Santa hat "Mick Jagger's Lips" coral please:bigsmile:


----------



## chimdon (Oct 2, 2011)

martialid10t said:


> Santa hat me please! Lemme know if you need the original .gif


Here you go











Nicklfire said:


> awwwwwww good thread lol, wish i could


Thanks ^^ Not quite sure if you were saying you'd like one as well.


----------



## DR1V3N (Apr 22, 2010)

Ha! sweet! ty!


----------



## chimdon (Oct 2, 2011)

SeaHorse_Fanatic said:


> Santa hat "Mick Jagger's Lips" coral please:bigsmile:


At one point it looked like part of Mick Jagger's Lips turned into Santa's beard


----------



## snow (Apr 21, 2010)

Conan looks good with a santa hat!


----------



## Gregzz4 (Jun 25, 2010)

They are all lookin' great
Too bad I can't insert a better 'Smilies' here like I can on Canreef 

And even though I'm all bah-humbug right now...
Merry Christmas everyone (insert the 'Christmas' Smilies here) :bigsmile:


----------



## monkE (Aug 4, 2010)

santa hat my skull please!


----------



## fraggalrock (Apr 21, 2010)

Oh Santa Hat please!!


----------



## teija (Sep 30, 2010)

hehehe... Good fun! I always wondered what my betta would look like with a hat.


----------



## effox (Apr 21, 2010)

Done and done.


----------



## Chappy (Apr 21, 2010)

Okay - I am LOVING this thread......PLEASE keep 'em coming


----------



## MELLO (Apr 21, 2010)

Santa hat mine plssss!


----------



## Chappy (Apr 21, 2010)

MELLO said:


> Santa hat mine plssss!


No, no......Santa hat Mello instead :bigsmile:
I can't wait to see a discus with a Santa hat


----------



## effox (Apr 21, 2010)




----------



## Chappy (Apr 21, 2010)

effox said:


>


hehehehehehehehehe - Nice one, Chris


----------



## chimdon (Oct 2, 2011)

Tried to make them blend in, but then it looked less cheery...



monkE said:


> santa hat my skull please!






















fraggalrock said:


> Oh Santa Hat please!!


----------



## arash53 (Aug 13, 2011)

Santa hat me too


----------



## chimdon (Oct 2, 2011)

arash53 said:


> Santa hat me too


Done


----------



## MELLO (Apr 21, 2010)

Awesome!!!!!! Lol... Thanks


----------



## arash53 (Aug 13, 2011)

chimdon said:


> Done


WOW Thanks :lol:


----------



## Chappy (Apr 21, 2010)

Oooooh, I'm impressed - I didn't realize you can Santa hat an animated avatar. Santa hat me, please :bigsmile:


----------



## TomC (Apr 21, 2010)

effox said:


> Go to your User CP, and on the left navigation bar it will say "Edit Avatar" if I recall correctly.
> 
> Cheers,
> Chris


 Thanks. Now I have an avatar. (Not a recent picture.  )


----------



## Chappy (Apr 21, 2010)

TomC said:


> Thanks. Now I have an avatar. (Not a recent picture.  )

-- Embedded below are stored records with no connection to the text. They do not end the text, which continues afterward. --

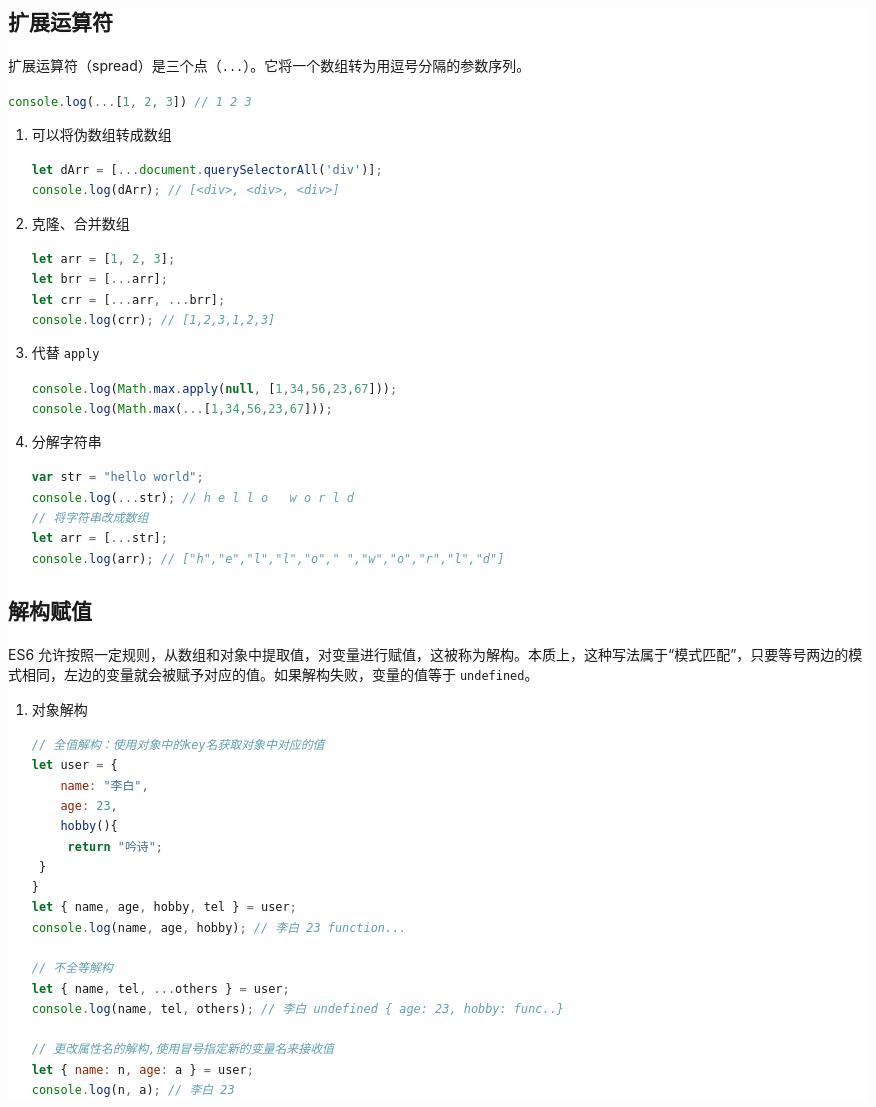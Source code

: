 ## 扩展运算符

扩展运算符（spread）是三个点（`...`）。它将一个数组转为用逗号分隔的参数序列。

```js
console.log(...[1, 2, 3]) // 1 2 3
```

1. 可以将伪数组转成数组

   ```js
   let dArr = [...document.querySelectorAll('div')];
   console.log(dArr); // [<div>, <div>, <div>]
   ```

2. 克隆、合并数组

   ```js
   let arr = [1, 2, 3];
   let brr = [...arr];
   let crr = [...arr, ...brr];
   console.log(crr); // [1,2,3,1,2,3]
   ```

3. 代替 `apply`

   ```js
   console.log(Math.max.apply(null, [1,34,56,23,67]));
   console.log(Math.max(...[1,34,56,23,67]));
   ```

4. 分解字符串

   ```js
   var str = "hello world";
   console.log(...str); // h e l l o   w o r l d
   // 将字符串改成数组
   let arr = [...str];
   console.log(arr); // ["h","e","l","l","o"," ","w","o","r","l","d"]
   ```

   

## 解构赋值

ES6 允许按照一定规则，从数组和对象中提取值，对变量进行赋值，这被称为解构。本质上，这种写法属于“模式匹配”，只要等号两边的模式相同，左边的变量就会被赋予对应的值。如果解构失败，变量的值等于 `undefined`。

1. 对象解构

   ```js
   // 全值解构：使用对象中的key名获取对象中对应的值
   let user = {
       name: "李白",
       age: 23,
       hobby(){
       	return "吟诗";
   	}
   }
   let { name, age, hobby, tel } = user;
   console.log(name, age, hobby); // 李白 23 function...
   
   // 不全等解构
   let { name, tel, ...others } = user;
   console.log(name, tel, others); // 李白 undefined { age: 23, hobby: func..}
   
   // 更改属性名的解构,使用冒号指定新的变量名来接收值
   let { name: n, age: a } = user;
   console.log(n, a); // 李白 23
   ```


  [Symbol('my_key')]: 1,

And it would look AWESOME with a Santa hat


----------



## monkE (Aug 4, 2010)

this is a great thread! thanks for the effort!


----------



## chimdon (Oct 2, 2011)

-N/A- said:


> Oooooh, I'm impressed - I didn't realize you can Santa hat an animated avatar. Santa hat me, please :bigsmile:


Yup. It's the same process as for regular images except that these gifs are comprised of frames that make up the animation. arash53's animation only had 2 frames so it was relatively straight forward. Yours on the other hand.... is comprised of 98 frames xD I guess I'll be working on it bit by bit during my breaks between studying.


----------



## Chappy (Apr 21, 2010)

Oh no no no - please don't waste your time on that! I'll put up one of the dogs - you can stick a Santa hat on her  Santa's knees were never the same 










Ember was clearly not so impressed with Santa :bigsmile:


----------



## chimdon (Oct 2, 2011)

Nooooo, I can't deny a Santa hat for the top voted avatar. It'll take some time but it's a nice breather from studying  Here's a Santa hat-ed dog for you in the meantime.


----------



## davej (Apr 28, 2010)

Picked a new avatar for mine. Like it?


----------



## Chappy (Apr 21, 2010)

davej said:


> Picked a new avatar for mine. Like it?


Absolutely LOVE it Dave - very clever


----------



## crazy72 (Apr 22, 2010)

-N/A- said:


> Oh no no no - please don't waste your time on that! I'll put up one of the dogs - you can stick a Santa hat on her


WHAAAAAT?!? An avatar by the front runner in the middle of an avatar contest?!? We'll have to examine the case carefully. Disqualification might be in order.


----------



## Chappy (Apr 21, 2010)

crazy72 said:


> WHAAAAAT?!? An avatar by the front runner in the middle of an avatar contest?!? We'll have to examine the case carefully. Disqualification might be in order.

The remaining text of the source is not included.